(Study material):
---+---

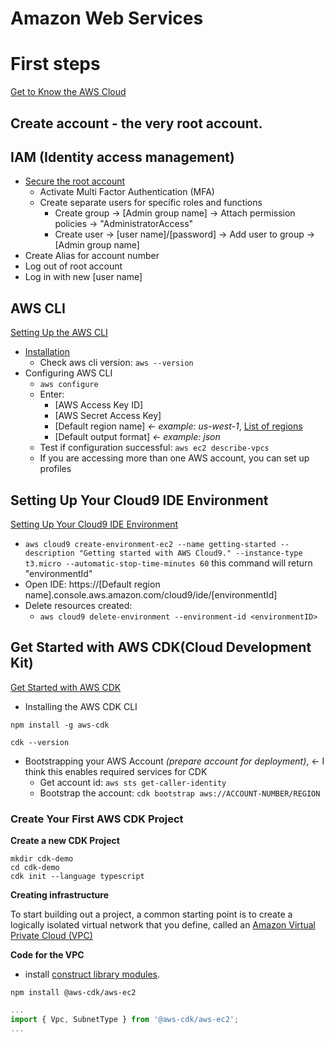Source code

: # Amazon Web Services

# First steps
[Get to Know the AWS Cloud](https://aws.amazon.com/getting-started/#Get_to_Know_the_AWS_Cloud)

## Create account - the very root account.

## IAM (Identity access management)

* [Secure the root account](https://aws.amazon.com/getting-started/guides/setup-environment/module-two/)
  * Activate Multi Factor Authentication (MFA)
  * Create separate users for specific roles and functions
    * Create group -> [Admin group name] -> Attach permission policies -> "AdministratorAccess"
    * Create user -> [user name]/[password] -> Add user to group -> [Admin group name]
* Create Alias for account number
* Log out of root account
* Log in with new [user name]

## AWS CLI

[Setting Up the AWS CLI](https://aws.amazon.com/getting-started/guides/setup-environment/module-three/)

* [Installation](https://docs.aws.amazon.com/cli/latest/userguide/install-cliv2.html)
  * Check aws cli version: `aws --version`
* Configuring AWS CLI
  * `aws configure`
  * Enter:
    * [AWS Access Key ID]
    * [AWS Secret Access Key]
    * [Default region name] *<- example: us-west-1*, [List of regions](https://docs.aws.amazon.com/AmazonRDS/latest/UserGuide/Concepts.RegionsAndAvailabilityZones.html)
    * [Default output format] *<- example: json*
  * Test if configuration successful: `aws ec2 describe-vpcs`
  * If you are accessing more than one AWS account, you can set up profiles

## Setting Up Your Cloud9 IDE Environment
[Setting Up Your Cloud9 IDE Environment](https://aws.amazon.com/getting-started/guides/setup-environment/module-four/)

* `aws cloud9 create-environment-ec2 --name getting-started --description "Getting started with AWS Cloud9." --instance-type t3.micro --automatic-stop-time-minutes 60` this command will return "environmentId"
* Open IDE: https://[Default region name].console.aws.amazon.com/cloud9/ide/[environmentId]
* Delete resources created:
  * `aws cloud9 delete-environment --environment-id <environmentID>`

## Get Started with AWS CDK(Cloud Development Kit)

[Get Started with AWS CDK](https://aws.amazon.com/getting-started/guides/setup-cdk/)

* Installing the AWS CDK CLI

`npm install -g aws-cdk`

`cdk --version`

* Bootstrapping your AWS Account *(prepare account for deployment)*, <- I think this enables required services for CDK
  * Get account id: `aws sts get-caller-identity`
  * Bootstrap the account: `cdk bootstrap aws://ACCOUNT-NUMBER/REGION`

### Create Your First AWS CDK Project

**Create a new CDK Project**

```
mkdir cdk-demo
cd cdk-demo
cdk init --language typescript
```

**Creating infrastructure**

To start building out a project, a common starting point is to create a logically isolated virtual network that you define, called an [Amazon Virtual Private Cloud (VPC)](https://aws.amazon.com/vpc)

**Code for the VPC**

* install [construct library modules](https://docs.aws.amazon.com/cdk/api/latest/docs/aws-construct-library.html). 

`npm install @aws-cdk/aws-ec2`

```typescript
...
import { Vpc, SubnetType } from '@aws-cdk/aws-ec2';
...
```

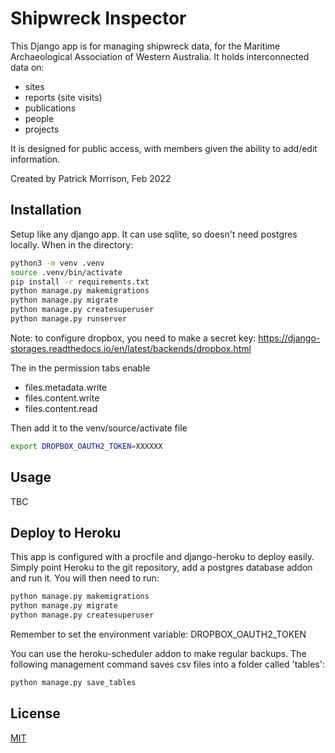 # Shipwreck Inspector

This Django app is for managing shipwreck data, for the Maritime Archaeological Association of Western Australia.
It holds interconnected data on:
- sites
- reports (site visits)
- publications
- people
- projects

It is designed for public access, with members given the ability to add/edit information.

Created by Patrick Morrison, Feb 2022

## Installation

Setup like any django app. It can use sqlite, so doesn't need postgres locally. When in the directory:

```bash
python3 -m venv .venv
source .venv/bin/activate
pip install -r requirements.txt
python manage.py makemigrations
python manage.py migrate
python manage.py createsuperuser
python manage.py runserver
```

Note: to configure dropbox, you need to make a secret key: https://django-storages.readthedocs.io/en/latest/backends/dropbox.html

The in the permission tabs enable
- files.metadata.write
- files.content.write
- files.content.read

Then add it to the venv/source/activate file
```bash
export DROPBOX_OAUTH2_TOKEN=XXXXXX
```

## Usage

TBC

## Deploy to Heroku
This app is configured with a procfile and django-heroku to deploy easily. Simply point Heroku to the git repository, add a postgres database addon and run it. You will then need to run:

```bash
python manage.py makemigrations
python manage.py migrate
python manage.py createsuperuser
```

Remember to set the environment variable:
DROPBOX_OAUTH2_TOKEN

You can use the heroku-scheduler addon to make regular backups. The following management command saves csv files into a folder called 'tables':
```bash
python manage.py save_tables
```

## License
[MIT](https://choosealicense.com/licenses/mit/)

---+---

(Problem to work on): Look through the entries, and return every line that the word "version" appears in.

(Task solution):
  * Check aws cli version: `aws --version`
`cdk --version`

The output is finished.